Macht der Staat das Internet unsicher? Mit seinem Gesetzespaket gegen Rechtsextremismus und Hasskriminalität hat das Bundesjustizministerium Netzpolitiker und Datenschützer gegen sich aufgebracht. Einige Vorschläge aus dem Paket würden die Art, wie Ermittler auf äußerst persönliche Daten zugreifen, grundsätzlich verändern. Besonders umstritten ist die Pflicht zur Herausgabe von Passwörtern an Behörden. Ein Sprecher von Justizministerin Christine Lambrecht (SPD) verteidigte die Pläne. Es gehe nicht um eine Erweiterung der Befugnisse, sondern nur um eine Präzisierung.

Gegenstand der Kritik ist die Reform des Telemediengesetzes (TMG). Das Gesetz hat nichts mit politischem Extremismus zu tun, sondern regelt, was Online-Dienste dürfen und tun müssen, um ein Angebot zu betreiben. Der Entwurf sieht vor, dass jeder E-Mail-Dienst, jedes soziale Netzwerk und alle Unternehmen, die Dienste im Internet betreiben, die Passwörter ihrer Kunden auf Verlangen an die Sicherheitsbehörden herausgeben müssen.

Die Passwörter werden allerdings von den Diensten in der Regel verschlüsselt gespeichert - sie könnten also gar nicht im Klartext an die Behörden ausgehändigt werden. Das Ministerium betonte am Montag, künftig müsse ein Richter entscheiden, ob ein Passwort angefordert werden dürfe, was eine Verschärfung darstelle. Man gehe auch nur von wenigen Fällen aus, weil Onlinedienste nach europäischem Datenschutzrecht ohnehin verpflichtet seien, Passwörter verschlüsselt zu speichern.

"Dass Staatsanwaltschaften Passwörter von Diensten herausverlangen, wird daher nur in wenigen Fällen künftig geboten sein, zum Beispiel wenn es um Terrorismus-Straftaten geht und es eventuell Möglichkeiten gibt, die Passwörter mit sehr hohem technischen Aufwand zu entschlüsseln", sagte der Sprecher. "Eine solche Pflicht für die Provider, Passwörter zu entschlüsseln, wenn Staatsanwaltschaften sie dazu auffordern, gibt es nicht und wird es auch künftig nicht geben."

FDP-Fraktionsvize Stephan Thomae fragte: "Was ist das für eine verrückte Idee aus dem Justizministerium?

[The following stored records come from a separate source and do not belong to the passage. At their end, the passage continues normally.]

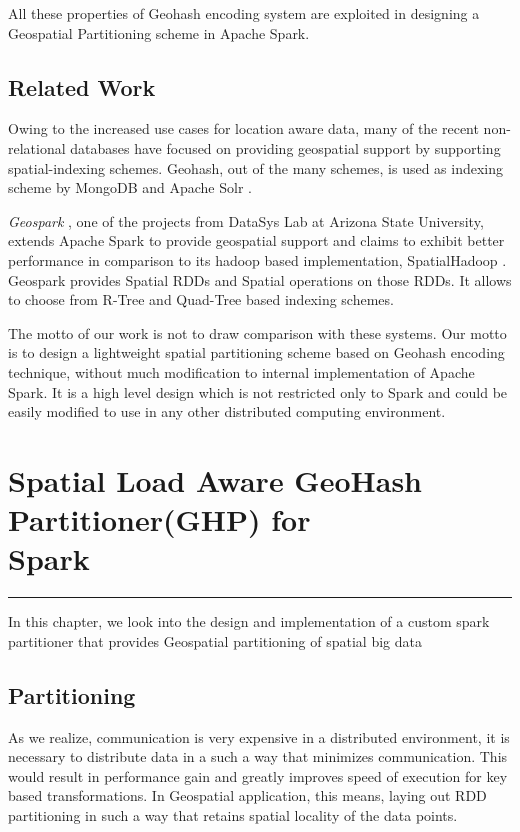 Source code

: \documentclass[article,type=msc,colorback,12pt,accentcolor=tud1d]{tudthesis}
\begin{document}
		    All these properties of Geohash encoding system are exploited in designing a Geospatial Partitioning scheme in Apache Spark. 
		   
		   \clearpage
		   \subsection{Related Work} 
		   
		   Owing to the increased use cases for location aware data, many of the recent non-relational databases have focused on providing geospatial support by supporting spatial-indexing schemes. Geohash, out of the many schemes,  is used as indexing scheme by 
		   MongoDB \cite{MongoDB} and Apache Solr \cite{apachesolr}. 
		   
		   \textit{Geospark }\cite{geospark}, one of the projects from DataSys Lab at Arizona State University, extends Apache Spark to provide geospatial support and claims to exhibit better performance in comparison to its hadoop based implementation, SpatialHadoop \cite{spatialhadoop}. Geospark provides Spatial RDDs and Spatial operations on those RDDs. It allows to choose from R-Tree and Quad-Tree based indexing schemes. 
		   
		   The motto of our work is not to draw comparison with these systems. Our motto is to design a lightweight spatial partitioning scheme based on Geohash encoding technique, without much modification to internal implementation of Apache Spark. It is a high level design which is not restricted only to Spark and could be easily modified to use in any other distributed computing environment. 
		   
		  
     \cleardoublepage
     \hfill
	\section[Spatial Load Aware GeoHash Partitioner(GHP) for Spark]{Spatial Load Aware GeoHash Partitioner(GHP) for \\Spark}
		\hfill \hrule	\hfill 
	In this chapter, we look into the design and implementation of a custom spark partitioner that provides  Geospatial partitioning of spatial big data
		\subsection{Partitioning}
			\par As we realize, communication is very expensive in a distributed environment, it is necessary to distribute data in a such a way that minimizes communication. This would result in performance gain and greatly improves speed of execution for key based transformations. In Geospatial application, this means, laying out RDD partitioning in such a way that retains spatial locality of the data points. 
			
\end{document}
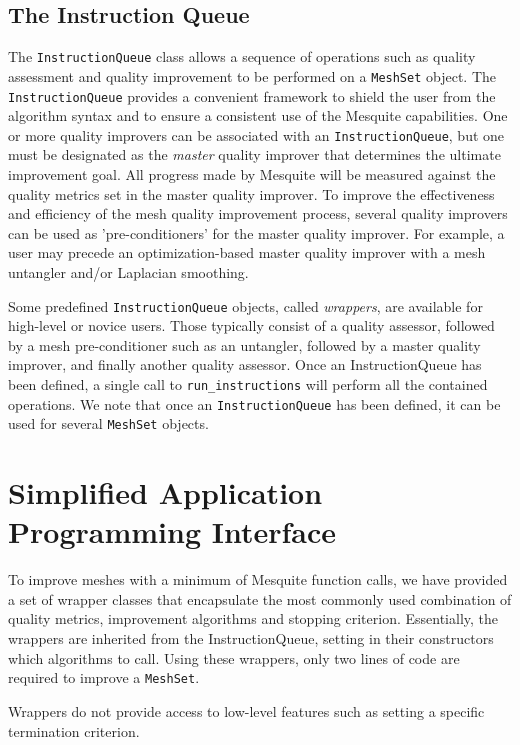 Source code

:\documentclass[letter]{report}
\begin{document}
\subsection{The Instruction Queue} \label{sec:IQ}

The \texttt{InstructionQueue} class allows a sequence of operations
such as quality assessment and quality improvement to be performed on
a \texttt{MeshSet} object. The \texttt{InstructionQueue} 
provides a convenient framework to shield the user
from the algorithm syntax and to ensure a consistent use of the
Mesquite capabilities.  One or more quality improvers can be
associated with an {\tt InstructionQueue}, but one must be designated
as the {\it master} quality improver that determines the ultimate 
improvement goal.  All progress made by Mesquite will be
measured against the quality metrics set in the master quality
improver.  To improve the effectiveness and efficiency of the mesh
quality improvement process, several quality improvers can be used as
'pre-conditioners' for the master quality improver.  For example, a
user may precede an optimization-based master quality improver with a
mesh untangler and/or Laplacian smoothing.

Some predefined \texttt{InstructionQueue} objects, called \emph
{wrappers}, are available for high-level or novice users. Those
typically consist of a quality assessor, followed by a mesh
pre-conditioner such as an untangler, followed by a master quality
improver, and finally another quality assessor.  Once an
InstructionQueue has been defined, a single call to \texttt{run\_instructions} 
will perform all the contained operations.  We note
that once an \texttt{InstructionQueue} has been defined, it can be used
for several \texttt{MeshSet} objects.


\section{Simplified Application Programming Interface}
\label{sec:wrappers}
To improve meshes with a minimum of Mesquite function calls, we have 
provided a set of wrapper classes that encapsulate the 
most commonly used combination of quality metrics, improvement
algorithms and stopping criterion. Essentially, the wrappers are
inherited from the InstructionQueue, setting in their constructors
which algorithms to call. Using these wrappers, only
two lines of code are required to improve a \texttt{MeshSet}.

Wrappers do not provide access to low-level 
features such as setting a specific
termination criterion.  
\end{document}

Wird dort davon ausgegangen, dass die Provider meine Passwörter besitzen? Plant die Regierung entgegen dem Trennungsgebot die Einführung einer Geheimpolizei?" SPD-Chefin Saskia Esken sieht noch Gesprächsbedarf. Bei der Frage, ob unverschlüsselte Passwörter weitergegeben werden sollten, sei man noch in der Debatte. "Das ist tatsächlich ein problematischer Punkt." Es gehe zwar nicht darum, Anbieter zu zwingen, Passwörter unverschlüsselt zu speichern. "Aber bei manchen Anbietern sind sie eben unverschlüsselt gespeichert", so die Digitalpolitikerin. "Das gehört sowieso verboten", sagte sie unter Verweis auf den Datenschutz.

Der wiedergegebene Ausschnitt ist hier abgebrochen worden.